ASF GitHub Bot commented on PARQUET-2149:

parthchandra commented on PR #968:
URL: https://github.com/apache/parquet-mr/pull/968#issuecomment-1130270383

   > @parthchandra Would you mind having a look at my I/O performance 
optimization plan for ParquetMR? I think we should coordinate, since we have 
some ideas that might overlap what we touch.
   @theosib-amazon I read your document and went thru  #960. It looks like for 
the most part, #960 and this PR and complement each other.  The overlap I see 
is in the changes to `MultiBufferInputStream` where you have added the 
`readFully`, and `skipFully` APIs. The bulk of my changes for async IO are in a 
class derived from `MultiBufferInputStream` and the heart of the changes 
depends on overriding `MultiBufferInputStream.nextBuffer`. In 
`MultiBufferInputStream.nextBuffer` the assumption is that all the buffers have 
been read into. In `AsyncMultiBufferInputStream.nextBuffer` this assumption is 
removed and the call *blocks* only if the next required buffer has not been 
read into.
   Now, `skipFully` and `readFully` are potentially blocking calls because both 
call `nextBuffer` repeatedly if necessary. To gain  maximum pipelining, you 
want to make calls to skipFully and readFully such that you never block for too 
long (or at all) in the call. You will get this if you are skipping or reading 
less than the number of bytes in a single buffer. This is generally the case as 
decompression and decoding is at the page level and that is smaller than the 
size of a single buffer.
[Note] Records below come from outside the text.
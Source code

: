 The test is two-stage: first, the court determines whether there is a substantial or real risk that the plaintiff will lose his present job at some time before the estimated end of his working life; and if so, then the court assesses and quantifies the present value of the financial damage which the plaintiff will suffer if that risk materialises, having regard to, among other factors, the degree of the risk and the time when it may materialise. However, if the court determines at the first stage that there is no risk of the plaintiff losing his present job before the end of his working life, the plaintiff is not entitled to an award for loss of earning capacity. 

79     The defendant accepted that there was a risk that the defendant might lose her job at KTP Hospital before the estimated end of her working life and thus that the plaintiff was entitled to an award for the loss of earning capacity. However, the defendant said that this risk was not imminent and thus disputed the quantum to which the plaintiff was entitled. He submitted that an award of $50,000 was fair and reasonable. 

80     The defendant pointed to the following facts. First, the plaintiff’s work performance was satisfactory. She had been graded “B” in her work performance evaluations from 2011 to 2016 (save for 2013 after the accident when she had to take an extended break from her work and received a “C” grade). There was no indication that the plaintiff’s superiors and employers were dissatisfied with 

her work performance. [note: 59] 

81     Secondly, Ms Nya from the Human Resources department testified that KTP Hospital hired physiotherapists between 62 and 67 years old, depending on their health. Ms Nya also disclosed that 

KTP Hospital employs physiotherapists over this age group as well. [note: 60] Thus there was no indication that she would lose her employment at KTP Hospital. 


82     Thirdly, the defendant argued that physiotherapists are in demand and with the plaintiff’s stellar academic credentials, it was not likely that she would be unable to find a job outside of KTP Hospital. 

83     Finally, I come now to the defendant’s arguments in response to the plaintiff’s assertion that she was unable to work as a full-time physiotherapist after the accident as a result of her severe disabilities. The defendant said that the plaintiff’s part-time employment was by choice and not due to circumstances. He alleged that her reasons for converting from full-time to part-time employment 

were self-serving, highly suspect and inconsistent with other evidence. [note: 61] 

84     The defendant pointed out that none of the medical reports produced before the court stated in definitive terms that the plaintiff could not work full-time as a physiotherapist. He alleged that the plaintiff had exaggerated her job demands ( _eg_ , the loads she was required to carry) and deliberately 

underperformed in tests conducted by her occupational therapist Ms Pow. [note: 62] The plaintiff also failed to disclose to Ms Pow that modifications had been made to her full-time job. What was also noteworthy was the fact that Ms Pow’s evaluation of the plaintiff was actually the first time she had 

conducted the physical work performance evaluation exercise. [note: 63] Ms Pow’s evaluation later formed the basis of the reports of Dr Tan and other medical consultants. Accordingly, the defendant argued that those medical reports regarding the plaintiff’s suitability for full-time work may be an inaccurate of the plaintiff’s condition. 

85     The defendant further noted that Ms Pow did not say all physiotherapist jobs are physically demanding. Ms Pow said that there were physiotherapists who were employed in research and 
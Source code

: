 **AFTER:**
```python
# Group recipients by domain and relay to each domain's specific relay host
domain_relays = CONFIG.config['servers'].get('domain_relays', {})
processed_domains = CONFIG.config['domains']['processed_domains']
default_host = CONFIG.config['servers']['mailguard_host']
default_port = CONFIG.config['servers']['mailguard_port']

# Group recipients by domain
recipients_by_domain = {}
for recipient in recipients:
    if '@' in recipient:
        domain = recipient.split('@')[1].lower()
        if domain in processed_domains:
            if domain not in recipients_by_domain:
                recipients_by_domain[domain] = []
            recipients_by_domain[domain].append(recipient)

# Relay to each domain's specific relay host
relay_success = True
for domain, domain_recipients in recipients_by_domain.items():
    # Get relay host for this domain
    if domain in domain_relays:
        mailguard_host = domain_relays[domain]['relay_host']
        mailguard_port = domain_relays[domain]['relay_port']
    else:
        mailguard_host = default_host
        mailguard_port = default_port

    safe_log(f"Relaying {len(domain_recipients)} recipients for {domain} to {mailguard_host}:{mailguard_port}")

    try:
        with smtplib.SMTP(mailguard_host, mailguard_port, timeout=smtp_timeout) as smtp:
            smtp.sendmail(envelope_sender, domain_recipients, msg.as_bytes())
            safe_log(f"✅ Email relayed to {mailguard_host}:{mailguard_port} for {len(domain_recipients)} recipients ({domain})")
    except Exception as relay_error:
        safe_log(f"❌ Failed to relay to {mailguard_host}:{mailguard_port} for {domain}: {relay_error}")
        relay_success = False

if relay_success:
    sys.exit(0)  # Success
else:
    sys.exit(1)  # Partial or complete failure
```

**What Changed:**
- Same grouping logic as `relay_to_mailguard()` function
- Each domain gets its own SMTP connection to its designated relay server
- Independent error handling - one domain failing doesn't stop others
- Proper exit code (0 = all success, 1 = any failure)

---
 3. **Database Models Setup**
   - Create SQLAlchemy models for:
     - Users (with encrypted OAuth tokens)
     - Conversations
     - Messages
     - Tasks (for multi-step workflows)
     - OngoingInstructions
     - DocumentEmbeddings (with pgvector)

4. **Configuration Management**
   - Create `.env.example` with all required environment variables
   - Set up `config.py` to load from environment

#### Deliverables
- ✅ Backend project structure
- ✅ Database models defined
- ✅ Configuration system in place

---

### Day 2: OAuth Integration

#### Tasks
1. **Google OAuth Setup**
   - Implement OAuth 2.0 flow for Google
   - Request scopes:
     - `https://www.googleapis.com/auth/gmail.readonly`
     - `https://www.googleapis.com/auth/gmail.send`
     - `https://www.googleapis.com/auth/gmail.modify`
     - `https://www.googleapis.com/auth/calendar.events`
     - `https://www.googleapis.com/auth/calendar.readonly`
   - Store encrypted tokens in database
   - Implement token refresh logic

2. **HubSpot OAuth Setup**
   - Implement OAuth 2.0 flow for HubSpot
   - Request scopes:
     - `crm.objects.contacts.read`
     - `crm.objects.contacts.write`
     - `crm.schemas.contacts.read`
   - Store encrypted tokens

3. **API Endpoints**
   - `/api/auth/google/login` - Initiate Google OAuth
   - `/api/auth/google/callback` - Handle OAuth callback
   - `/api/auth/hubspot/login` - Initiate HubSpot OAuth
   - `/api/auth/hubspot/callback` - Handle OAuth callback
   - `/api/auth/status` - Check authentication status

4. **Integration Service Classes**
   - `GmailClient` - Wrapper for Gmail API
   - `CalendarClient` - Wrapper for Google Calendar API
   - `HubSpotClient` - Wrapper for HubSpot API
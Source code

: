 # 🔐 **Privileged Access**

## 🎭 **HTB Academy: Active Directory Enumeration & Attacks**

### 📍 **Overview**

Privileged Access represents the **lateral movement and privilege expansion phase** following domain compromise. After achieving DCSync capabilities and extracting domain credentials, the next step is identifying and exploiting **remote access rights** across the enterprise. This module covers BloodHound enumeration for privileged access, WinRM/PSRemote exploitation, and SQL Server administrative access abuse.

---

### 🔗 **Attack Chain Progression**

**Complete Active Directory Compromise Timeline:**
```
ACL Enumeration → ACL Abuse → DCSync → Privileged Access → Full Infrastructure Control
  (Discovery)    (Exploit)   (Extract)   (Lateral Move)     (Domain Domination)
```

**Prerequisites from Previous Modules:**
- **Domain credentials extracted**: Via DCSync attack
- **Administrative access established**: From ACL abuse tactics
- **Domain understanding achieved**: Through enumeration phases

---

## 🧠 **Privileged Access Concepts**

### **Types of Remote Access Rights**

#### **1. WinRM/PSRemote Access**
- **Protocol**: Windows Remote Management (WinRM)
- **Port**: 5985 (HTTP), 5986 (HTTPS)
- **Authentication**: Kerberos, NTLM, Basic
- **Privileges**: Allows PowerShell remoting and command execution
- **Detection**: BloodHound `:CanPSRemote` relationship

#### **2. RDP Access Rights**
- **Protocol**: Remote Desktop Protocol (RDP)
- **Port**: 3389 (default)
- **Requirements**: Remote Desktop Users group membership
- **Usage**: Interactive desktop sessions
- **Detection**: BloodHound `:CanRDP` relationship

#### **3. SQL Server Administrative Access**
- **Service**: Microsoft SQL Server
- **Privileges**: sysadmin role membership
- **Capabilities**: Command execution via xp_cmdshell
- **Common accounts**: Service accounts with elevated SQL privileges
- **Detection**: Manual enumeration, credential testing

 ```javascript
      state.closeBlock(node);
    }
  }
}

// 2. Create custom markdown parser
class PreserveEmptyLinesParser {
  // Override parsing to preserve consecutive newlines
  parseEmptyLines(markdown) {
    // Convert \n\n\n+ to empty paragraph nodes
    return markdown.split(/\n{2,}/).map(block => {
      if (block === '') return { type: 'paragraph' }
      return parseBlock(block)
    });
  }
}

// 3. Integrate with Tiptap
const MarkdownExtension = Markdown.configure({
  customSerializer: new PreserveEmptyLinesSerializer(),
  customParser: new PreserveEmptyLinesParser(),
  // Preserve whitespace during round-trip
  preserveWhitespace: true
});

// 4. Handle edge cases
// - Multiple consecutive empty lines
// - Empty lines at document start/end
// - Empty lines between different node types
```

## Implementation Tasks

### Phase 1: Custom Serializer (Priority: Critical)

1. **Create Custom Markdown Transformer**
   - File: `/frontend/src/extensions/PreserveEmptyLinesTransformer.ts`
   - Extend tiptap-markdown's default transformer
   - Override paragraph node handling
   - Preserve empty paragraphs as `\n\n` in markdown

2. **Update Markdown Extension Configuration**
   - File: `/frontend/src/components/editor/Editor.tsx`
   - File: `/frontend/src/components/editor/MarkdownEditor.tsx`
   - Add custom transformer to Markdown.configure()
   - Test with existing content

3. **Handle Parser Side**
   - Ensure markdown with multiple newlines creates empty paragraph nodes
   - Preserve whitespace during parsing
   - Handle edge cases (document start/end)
However, for your optimizations, you should be aware 
of this behaviour.
   From what I see, I don't think there will be a conflict.  I'll pull in your 
PR and give it a deeper look. 

> Implement async IO for Parquet file reader
> ------------------------------------------
>                 Key: PARQUET-2149
>                 URL: https://issues.apache.org/jira/browse/PARQUET-2149
>             Project: Parquet
>          Issue Type: Improvement
>          Components: parquet-mr
>            Reporter: Parth Chandra
>            Priority: Major
> ParquetFileReader's implementation has the following flow (simplified) - 
>       - For every column -> Read from storage in 8MB blocks -> Read all 
> uncompressed pages into output queue 
>       - From output queues -> (downstream ) decompression + decoding
> This flow is serialized, which means that downstream threads are blocked 
> until the data has been read. Because a large part of the time spent is 
> waiting for data from storage, threads are idle and CPU utilization is really 
> low.
> There is no reason why this cannot be made asynchronous _and_ parallel. So 
> For Column _i_ -> reading one chunk until end, from storage -> intermediate 
> output queue -> read one uncompressed page until end -> output queue -> 
> (downstream ) decompression + decoding
> Note that this can be made completely self contained in ParquetFileReader and 
> downstream implementations like Iceberg and Spark will automatically be able 
> to take advantage without code change as long as the ParquetFileReader apis 
> are not changed. 
> In past work with async io  [Drill - async page reader 
> |https://github.com/apache/drill/blob/master/exec/java-exec/src/main/java/org/apache/drill/exec/store/parquet/columnreaders/AsyncPageReader.java]
>  , I have seen 2x-3x improvement in reading speed for Parquet files.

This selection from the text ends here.